▸ **Task inputs**:
_ _ _ _

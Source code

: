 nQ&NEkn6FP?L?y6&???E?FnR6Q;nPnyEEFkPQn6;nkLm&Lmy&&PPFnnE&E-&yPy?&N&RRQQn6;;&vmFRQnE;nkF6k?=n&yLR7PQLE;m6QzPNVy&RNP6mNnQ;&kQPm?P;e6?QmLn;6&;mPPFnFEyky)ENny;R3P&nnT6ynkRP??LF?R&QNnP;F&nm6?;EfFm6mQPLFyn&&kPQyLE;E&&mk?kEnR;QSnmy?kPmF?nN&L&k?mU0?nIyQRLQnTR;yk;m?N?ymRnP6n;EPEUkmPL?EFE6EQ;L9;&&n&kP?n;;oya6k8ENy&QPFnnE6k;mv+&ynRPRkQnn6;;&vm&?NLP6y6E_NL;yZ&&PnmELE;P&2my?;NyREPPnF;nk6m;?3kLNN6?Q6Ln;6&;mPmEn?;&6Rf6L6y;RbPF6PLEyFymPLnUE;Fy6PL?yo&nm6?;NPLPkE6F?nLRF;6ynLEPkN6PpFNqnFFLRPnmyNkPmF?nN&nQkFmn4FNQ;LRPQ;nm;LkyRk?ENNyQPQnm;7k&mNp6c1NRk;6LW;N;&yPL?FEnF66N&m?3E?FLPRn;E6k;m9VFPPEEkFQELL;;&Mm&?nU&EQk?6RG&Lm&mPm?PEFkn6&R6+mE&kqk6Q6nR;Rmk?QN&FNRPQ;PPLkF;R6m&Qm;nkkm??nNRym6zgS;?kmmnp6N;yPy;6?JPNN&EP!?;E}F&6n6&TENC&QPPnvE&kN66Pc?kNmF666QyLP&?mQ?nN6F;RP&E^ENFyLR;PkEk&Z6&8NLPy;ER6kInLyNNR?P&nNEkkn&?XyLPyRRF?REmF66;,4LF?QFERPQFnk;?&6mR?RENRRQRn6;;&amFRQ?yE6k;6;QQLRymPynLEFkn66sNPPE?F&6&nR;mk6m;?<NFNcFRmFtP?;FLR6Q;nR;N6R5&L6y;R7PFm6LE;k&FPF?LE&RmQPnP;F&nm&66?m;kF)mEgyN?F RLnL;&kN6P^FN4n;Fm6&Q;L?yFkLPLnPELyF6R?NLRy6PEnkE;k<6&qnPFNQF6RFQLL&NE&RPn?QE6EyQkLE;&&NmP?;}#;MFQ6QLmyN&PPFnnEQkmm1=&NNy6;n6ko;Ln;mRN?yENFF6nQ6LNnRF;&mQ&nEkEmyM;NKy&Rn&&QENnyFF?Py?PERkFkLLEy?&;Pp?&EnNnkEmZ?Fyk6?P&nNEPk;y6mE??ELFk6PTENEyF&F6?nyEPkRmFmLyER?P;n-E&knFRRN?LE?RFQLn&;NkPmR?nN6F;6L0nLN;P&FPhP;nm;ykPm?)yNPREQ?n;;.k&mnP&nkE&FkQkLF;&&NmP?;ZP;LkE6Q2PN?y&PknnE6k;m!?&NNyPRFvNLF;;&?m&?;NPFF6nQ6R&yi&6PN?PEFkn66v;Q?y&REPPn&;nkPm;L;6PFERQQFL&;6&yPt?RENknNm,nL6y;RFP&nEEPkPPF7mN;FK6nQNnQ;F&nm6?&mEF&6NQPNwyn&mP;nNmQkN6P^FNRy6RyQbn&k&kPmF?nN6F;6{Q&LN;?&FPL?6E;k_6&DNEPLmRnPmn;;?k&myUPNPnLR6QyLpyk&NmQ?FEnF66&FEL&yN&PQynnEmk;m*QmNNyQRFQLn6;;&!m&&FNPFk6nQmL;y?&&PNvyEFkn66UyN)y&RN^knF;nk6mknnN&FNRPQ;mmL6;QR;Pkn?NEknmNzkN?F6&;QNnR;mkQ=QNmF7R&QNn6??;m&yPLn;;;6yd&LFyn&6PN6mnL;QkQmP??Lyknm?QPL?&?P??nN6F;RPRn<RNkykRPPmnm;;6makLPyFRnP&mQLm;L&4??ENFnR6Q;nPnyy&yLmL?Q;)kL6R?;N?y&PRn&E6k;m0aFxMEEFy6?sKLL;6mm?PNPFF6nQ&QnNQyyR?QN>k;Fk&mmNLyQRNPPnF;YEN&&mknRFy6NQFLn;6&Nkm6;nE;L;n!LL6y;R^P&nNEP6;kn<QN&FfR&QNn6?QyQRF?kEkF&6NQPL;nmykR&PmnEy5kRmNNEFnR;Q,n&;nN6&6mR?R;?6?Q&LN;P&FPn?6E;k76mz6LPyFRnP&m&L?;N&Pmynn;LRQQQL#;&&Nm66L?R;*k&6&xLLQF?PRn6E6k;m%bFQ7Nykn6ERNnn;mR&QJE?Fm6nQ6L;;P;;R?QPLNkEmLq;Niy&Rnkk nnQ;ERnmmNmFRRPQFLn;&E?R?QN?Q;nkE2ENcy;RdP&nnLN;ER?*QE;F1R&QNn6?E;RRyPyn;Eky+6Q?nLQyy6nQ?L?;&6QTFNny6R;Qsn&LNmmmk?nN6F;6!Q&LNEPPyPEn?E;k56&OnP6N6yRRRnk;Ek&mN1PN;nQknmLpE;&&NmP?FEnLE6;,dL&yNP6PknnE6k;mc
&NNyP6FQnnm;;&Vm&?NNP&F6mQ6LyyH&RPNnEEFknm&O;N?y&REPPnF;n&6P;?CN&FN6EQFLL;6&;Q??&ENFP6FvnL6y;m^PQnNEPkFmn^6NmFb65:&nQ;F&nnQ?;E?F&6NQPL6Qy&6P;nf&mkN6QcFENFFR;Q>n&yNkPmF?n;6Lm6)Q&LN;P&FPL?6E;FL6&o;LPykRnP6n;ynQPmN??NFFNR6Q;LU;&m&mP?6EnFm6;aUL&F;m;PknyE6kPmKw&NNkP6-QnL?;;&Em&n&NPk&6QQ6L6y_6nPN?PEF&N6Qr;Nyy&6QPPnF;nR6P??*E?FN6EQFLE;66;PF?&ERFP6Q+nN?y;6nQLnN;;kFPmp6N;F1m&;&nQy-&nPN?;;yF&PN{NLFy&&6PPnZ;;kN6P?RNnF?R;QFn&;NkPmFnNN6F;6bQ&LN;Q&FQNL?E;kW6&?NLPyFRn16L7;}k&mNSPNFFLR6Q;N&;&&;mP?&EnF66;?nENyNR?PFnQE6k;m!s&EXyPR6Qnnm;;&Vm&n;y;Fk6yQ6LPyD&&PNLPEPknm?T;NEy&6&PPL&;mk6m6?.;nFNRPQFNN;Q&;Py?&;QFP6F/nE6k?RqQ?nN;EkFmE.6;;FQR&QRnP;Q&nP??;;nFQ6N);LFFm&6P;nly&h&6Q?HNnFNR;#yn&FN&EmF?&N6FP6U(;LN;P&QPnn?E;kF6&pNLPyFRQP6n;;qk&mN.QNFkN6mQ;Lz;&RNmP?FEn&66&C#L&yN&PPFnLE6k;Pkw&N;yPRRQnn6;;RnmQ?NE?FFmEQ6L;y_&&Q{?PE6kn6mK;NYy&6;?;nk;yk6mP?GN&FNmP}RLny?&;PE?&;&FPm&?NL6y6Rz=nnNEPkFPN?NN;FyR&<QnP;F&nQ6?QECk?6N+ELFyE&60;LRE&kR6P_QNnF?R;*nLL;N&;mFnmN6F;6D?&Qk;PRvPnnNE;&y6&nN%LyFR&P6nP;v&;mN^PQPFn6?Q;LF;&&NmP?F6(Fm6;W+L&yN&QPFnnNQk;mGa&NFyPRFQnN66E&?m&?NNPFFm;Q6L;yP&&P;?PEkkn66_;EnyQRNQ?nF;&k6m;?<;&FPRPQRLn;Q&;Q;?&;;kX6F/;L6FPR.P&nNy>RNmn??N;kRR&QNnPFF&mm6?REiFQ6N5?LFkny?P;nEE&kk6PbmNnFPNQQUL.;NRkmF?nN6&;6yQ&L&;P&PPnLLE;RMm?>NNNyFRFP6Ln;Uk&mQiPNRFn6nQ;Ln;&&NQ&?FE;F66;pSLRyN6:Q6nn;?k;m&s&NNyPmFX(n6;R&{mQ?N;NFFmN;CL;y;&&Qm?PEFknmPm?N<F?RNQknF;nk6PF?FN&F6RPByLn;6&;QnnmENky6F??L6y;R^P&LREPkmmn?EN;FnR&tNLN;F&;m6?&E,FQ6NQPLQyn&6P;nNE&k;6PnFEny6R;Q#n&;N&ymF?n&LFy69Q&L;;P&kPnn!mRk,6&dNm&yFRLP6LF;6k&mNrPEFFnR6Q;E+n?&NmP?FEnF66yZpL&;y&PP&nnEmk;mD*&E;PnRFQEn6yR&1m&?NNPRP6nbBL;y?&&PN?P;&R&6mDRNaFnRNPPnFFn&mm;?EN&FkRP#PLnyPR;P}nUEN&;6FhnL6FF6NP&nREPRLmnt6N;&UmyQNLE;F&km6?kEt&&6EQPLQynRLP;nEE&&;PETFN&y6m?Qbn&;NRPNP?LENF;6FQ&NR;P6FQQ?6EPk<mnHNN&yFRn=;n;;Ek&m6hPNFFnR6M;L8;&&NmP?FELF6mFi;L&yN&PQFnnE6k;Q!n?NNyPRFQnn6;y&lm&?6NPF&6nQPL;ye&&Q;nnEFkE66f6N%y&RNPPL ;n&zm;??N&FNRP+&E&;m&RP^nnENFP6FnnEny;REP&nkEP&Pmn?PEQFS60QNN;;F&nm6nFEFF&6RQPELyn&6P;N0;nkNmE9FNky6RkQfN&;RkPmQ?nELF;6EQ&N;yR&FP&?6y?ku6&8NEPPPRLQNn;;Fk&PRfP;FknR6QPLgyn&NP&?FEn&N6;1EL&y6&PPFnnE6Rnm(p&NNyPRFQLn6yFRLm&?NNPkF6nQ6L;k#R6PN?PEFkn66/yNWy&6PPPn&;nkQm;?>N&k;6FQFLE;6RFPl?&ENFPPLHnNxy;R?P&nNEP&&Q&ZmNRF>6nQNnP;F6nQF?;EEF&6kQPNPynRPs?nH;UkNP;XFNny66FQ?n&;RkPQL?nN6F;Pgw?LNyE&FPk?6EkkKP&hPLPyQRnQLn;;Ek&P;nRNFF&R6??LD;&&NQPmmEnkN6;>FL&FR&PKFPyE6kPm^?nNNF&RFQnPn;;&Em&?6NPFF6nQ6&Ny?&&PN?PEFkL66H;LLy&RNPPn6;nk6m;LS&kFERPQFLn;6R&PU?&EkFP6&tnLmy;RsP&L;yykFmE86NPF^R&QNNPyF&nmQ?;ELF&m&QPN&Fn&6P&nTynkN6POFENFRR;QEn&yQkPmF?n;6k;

_ _ _ _

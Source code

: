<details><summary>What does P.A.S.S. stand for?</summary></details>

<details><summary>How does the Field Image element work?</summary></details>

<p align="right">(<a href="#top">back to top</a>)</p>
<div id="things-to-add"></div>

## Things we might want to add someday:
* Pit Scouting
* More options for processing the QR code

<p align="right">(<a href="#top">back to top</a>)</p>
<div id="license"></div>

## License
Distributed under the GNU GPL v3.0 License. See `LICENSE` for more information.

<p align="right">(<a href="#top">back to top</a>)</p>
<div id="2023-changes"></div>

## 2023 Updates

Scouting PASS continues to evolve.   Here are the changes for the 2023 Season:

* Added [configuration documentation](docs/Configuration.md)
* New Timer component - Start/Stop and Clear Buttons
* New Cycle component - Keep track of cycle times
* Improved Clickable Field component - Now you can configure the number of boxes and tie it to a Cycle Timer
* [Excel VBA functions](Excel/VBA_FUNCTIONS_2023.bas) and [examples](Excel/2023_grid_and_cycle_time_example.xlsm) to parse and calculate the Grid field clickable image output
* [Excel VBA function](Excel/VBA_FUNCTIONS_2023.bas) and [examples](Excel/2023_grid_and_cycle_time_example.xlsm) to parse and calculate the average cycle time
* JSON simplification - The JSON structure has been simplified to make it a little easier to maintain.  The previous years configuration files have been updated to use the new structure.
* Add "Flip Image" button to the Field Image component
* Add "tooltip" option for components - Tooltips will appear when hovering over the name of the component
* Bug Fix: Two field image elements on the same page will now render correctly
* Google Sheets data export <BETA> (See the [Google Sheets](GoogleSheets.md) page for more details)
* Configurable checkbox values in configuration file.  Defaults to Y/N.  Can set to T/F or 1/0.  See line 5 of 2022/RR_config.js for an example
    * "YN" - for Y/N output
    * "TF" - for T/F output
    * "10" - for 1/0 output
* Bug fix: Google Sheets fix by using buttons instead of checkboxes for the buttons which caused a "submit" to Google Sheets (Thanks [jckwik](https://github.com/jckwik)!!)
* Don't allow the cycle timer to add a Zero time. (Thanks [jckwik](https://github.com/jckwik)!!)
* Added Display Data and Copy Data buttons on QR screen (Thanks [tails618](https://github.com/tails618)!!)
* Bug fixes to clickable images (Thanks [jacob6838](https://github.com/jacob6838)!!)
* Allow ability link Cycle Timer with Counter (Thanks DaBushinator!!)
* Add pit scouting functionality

_ _ _ _

▸ **Task instructions**: In the listing above, locate the line with "P.A.S.S. stand for?</summary></details>" and the line with "## 2023 Updates", then extract exactly those lines and every line between them, and nothing more.

▸ **Result of the task**:
:<details><summary>What does P.A.S.S. stand for?</summary></details>

<details><summary>How does the Field Image element work?</summary></details>

<p align="right">(<a href="#top">back to top</a>)</p>
<div id="things-to-add"></div>

## Things we might want to add someday:
* Pit Scouting
* More options for processing the QR code

<p align="right">(<a href="#top">back to top</a>)</p>
<div id="license"></div>

## License
Distributed under the GNU GPL v3.0 License. See `LICENSE` for more information.

<p align="right">(<a href="#top">back to top</a>)</p>
<div id="2023-changes"></div>

## 2023 Updates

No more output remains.